Echo de menos aquellas cenas que acababan con un
diazepam y una copa de vino, por delante había cuatro días libres y el primero
era sólo para pensar en los otros tres. Levantarme con la sensación de una
resaca golpeando mis sienes, la cabeza atontada y la ausencia de
responsabilidad.
Echo de menos el dedicar una tarde entera a Hugo y
Lucía y que me agoten con sus juegos. Dedicar una tarde entera a callejear con
el frío esmaltando las manos, con el abrazo de un abrigo. O una noche entera de
fiesta, entera, perdiendo el control bajo la ginebra y el calor en un verano. O
pasar una tarde en la playa, entera.
Echo de menos ir al cine sin tener el móvil en la
mano, por si acaso. Ahora hasta he pactado con mi particular Teniente O’Neil
tener el teléfono cerca entre las pesas, también por si acaso. Al resto, si
están pendientes del móvil, les obliga a diez flexiones extras. Privilegios de
ir con un volante del terapeuta.
Echo de menos organizar de repente un viaje con
Sara. Sin importar mucho el destino ni el hotel: el objetivo era huir y si
podía ser en avión, mejor. Hasta extraño un desayuno a las 12.00 con churros y
chocolate, que en realidad no me gustan, pero forman parte del ritual.
Echo de menos ir a comprar gangas con Sonia para
acabar comprando cosas absurdas y hacer de ‘groupie’ de Miguel fuera donde
fuese. Organizar cenas, ver la trilogía del padrino de golpe, en versión
original y con tabaco cerca. Hace tiempo que no tengo tres horas seguidas para
leer. Miento. Cuando las tengo me quedan mil cosas por hacer y renuncio a los
libros salvo los diez minutos antes de dormir. Dicho sea de paso, extraño a
Almudena.
El tiempo que hace que no preparo una cena de
postres o un día de falsa Navidad con los amigos. Las llamadas de teléfono que
duran horas, las visitas de Bea. Pasar la tarde en el mirador, como un coche
aparcado, que decía Martín Gaite.
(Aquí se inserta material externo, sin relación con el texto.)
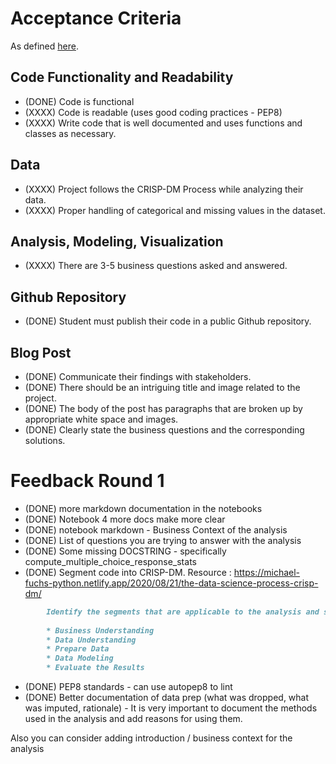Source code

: # Acceptance Criteria

As defined [here](https://review.udacity.com/#!/rubrics/1507/view).

## Code Functionality and Readability
* (DONE) Code is functional
* (XXXX) Code is readable (uses good coding practices - PEP8)
* (XXXX) Write code that is well documented and uses functions and classes as necessary.

## Data

* (XXXX) Project follows the CRISP-DM Process while analyzing their data.
* (XXXX) Proper handling of categorical and missing values in the dataset.

## Analysis, Modeling, Visualization

* (XXXX) There are 3-5 business questions asked and answered.

## Github Repository

* (DONE) Student must publish their code in a public Github repository.

## Blog Post

* (DONE) Communicate their findings with stakeholders.
* (DONE) There should be an intriguing title and image related to the project.
* (DONE) The body of the post has paragraphs that are broken up by appropriate white space and images.
* (DONE) Clearly state the business questions and the corresponding solutions.

# Feedback Round 1

* (DONE) more markdown documentation in the notebooks
* (DONE) Notebook 4 more docs make more clear
* (DONE) notebook markdown - Business Context of the analysis
* (DONE) List of questions you are trying to answer with the analysis
* (DONE) Some missing DOCSTRING - specifically compute_multiple_choice_response_stats
* (DONE) Segment code into CRISP-DM. Resource : https://michael-fuchs-python.netlify.app/2020/08/21/the-data-science-process-crisp-dm/

```markdown
        Identify the segments that are applicable to the analysis and segment your codes
        
        * Business Understanding
        * Data Understanding
        * Prepare Data
        * Data Modeling
        * Evaluate the Results
```

* (DONE) PEP8 standards - can use autopep8 to lint
* (DONE) Better documentation of data prep (what was dropped, what was imputed, rationale) - It is very important to document the methods used in the analysis and add reasons for using them.

Also you can consider adding introduction / business context for the analysis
Echo de menos sentarme en una hamaca para
destripar sin piedad con mis padres y ver a Isa y Nando hacer la siesta en el
césped.
Y no lo voy a negar, qué coño, hasta echo de menos
tu voz, tu forma de preparar una cena a base de desayunos, con tostadas y
cereales, de elegir planes. Tus mensajes y hasta tus defectos, la toalla tirada
en el baño, los chistes sin gracia que me hacían escapar la risa.
Y entre medias, la vida está como una botella de
agua con gas con el tapón perdido, respirando burbujas que no volverán.
Pero lo que más echo de menos es el porvenir.